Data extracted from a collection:

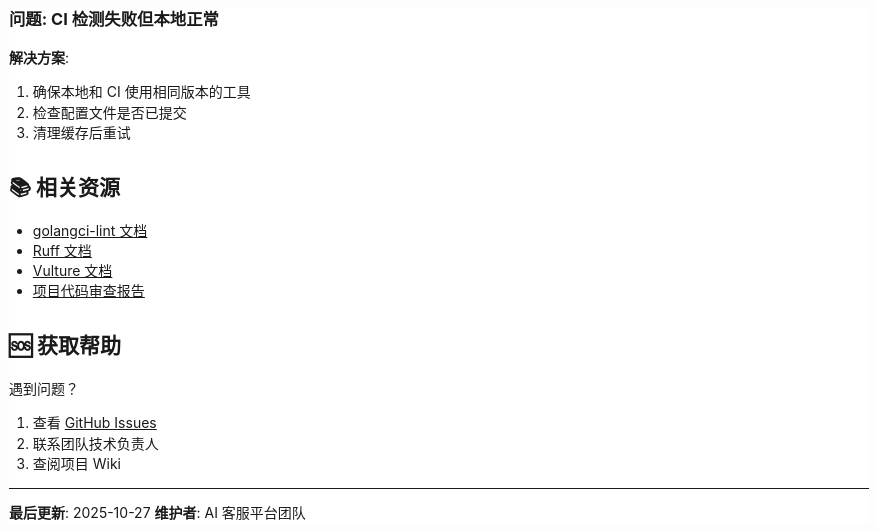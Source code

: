 ### 问题: CI 检测失败但本地正常

**解决方案**:

1. 确保本地和 CI 使用相同版本的工具
2. 检查配置文件是否已提交
3. 清理缓存后重试

## 📚 相关资源

- [golangci-lint 文档](https://golangci-lint.run/)
- [Ruff 文档](https://docs.astral.sh/ruff/)
- [Vulture 文档](https://github.com/jendrikseipp/vulture)
- [项目代码审查报告](../../CODE_REVIEW_UNUSED_FUNCTIONS.md)

## 🆘 获取帮助

遇到问题？

1. 查看 [GitHub Issues](https://github.com/your-org/your-repo/issues)
2. 联系团队技术负责人
3. 查阅项目 Wiki

---

**最后更新**: 2025-10-27
**维护者**: AI 客服平台团队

▶ Task requirements:
Scan the records for the word "github", and copy each line where it is found.

▶ Answer box:
- [Vulture 文档](https://github.com/jendrikseipp/vulture)
1. 查看 [GitHub Issues](https://github.com/your-org/your-repo/issues)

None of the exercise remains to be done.